PROBLEM: Using the data below, gather each line that includes the word "predictive".
(RECORDS TO USE)
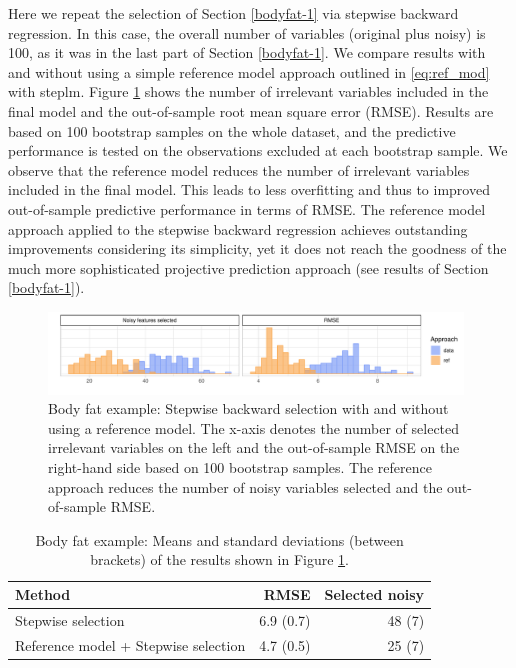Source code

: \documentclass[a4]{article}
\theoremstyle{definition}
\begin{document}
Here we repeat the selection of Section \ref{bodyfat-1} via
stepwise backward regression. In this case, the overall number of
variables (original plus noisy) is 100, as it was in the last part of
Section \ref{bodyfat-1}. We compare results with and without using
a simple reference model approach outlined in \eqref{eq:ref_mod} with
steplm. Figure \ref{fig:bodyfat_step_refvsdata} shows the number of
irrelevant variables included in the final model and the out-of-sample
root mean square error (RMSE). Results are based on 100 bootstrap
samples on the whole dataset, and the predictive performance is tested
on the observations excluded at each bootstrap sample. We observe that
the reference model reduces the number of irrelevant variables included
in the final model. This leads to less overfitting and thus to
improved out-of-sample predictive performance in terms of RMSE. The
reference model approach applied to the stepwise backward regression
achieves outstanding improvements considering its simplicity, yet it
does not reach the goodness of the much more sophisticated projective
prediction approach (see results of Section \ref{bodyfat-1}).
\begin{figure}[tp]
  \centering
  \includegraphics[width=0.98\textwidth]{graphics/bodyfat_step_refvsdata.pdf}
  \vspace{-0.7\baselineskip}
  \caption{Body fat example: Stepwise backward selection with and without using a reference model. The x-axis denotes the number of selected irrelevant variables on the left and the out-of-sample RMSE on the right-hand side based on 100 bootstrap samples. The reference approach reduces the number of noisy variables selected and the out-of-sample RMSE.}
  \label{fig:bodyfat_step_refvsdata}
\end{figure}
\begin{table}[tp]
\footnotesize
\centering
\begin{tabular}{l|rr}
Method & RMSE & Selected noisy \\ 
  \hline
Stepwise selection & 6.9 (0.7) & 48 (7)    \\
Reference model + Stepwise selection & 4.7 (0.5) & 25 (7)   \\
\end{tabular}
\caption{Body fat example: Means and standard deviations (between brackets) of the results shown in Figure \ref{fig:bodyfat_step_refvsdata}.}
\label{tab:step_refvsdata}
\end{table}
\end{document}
(End RECORDS TO USE)
ANSWER FOR THIS EXERCISE:
samples on the whole dataset, and the predictive performance is tested
improved out-of-sample predictive performance in terms of RMSE. The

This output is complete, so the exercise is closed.